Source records
^^^^
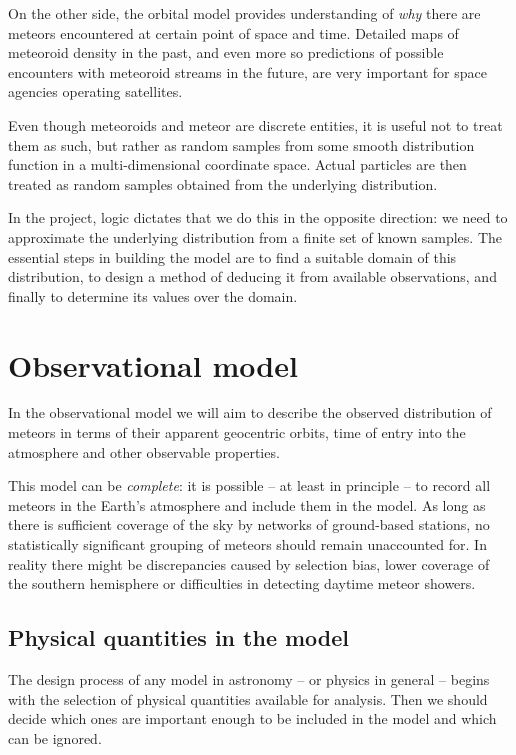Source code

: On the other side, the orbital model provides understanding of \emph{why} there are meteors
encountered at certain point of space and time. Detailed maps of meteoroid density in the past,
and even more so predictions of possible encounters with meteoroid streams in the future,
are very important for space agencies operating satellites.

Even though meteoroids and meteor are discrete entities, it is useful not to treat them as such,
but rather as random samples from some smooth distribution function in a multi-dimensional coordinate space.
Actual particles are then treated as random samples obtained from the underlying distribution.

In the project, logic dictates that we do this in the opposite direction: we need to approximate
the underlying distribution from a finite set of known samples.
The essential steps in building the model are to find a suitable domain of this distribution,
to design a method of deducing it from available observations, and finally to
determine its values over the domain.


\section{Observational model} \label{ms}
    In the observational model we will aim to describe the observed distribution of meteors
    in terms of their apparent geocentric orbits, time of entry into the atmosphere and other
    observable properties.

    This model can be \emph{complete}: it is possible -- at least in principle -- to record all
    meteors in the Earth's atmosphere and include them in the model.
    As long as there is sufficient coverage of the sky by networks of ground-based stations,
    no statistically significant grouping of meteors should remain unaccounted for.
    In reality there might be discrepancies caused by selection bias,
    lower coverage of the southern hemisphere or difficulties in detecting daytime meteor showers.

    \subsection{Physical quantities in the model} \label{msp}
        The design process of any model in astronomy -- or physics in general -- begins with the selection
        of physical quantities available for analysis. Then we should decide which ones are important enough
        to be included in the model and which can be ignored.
^^^^
> **What this task involves**:
Wherever the word "underlying" appears in the data, return the whole line.

> **Solution to the exercise**:
Actual particles are then treated as random samples obtained from the underlying distribution.
the underlying distribution from a finite set of known samples.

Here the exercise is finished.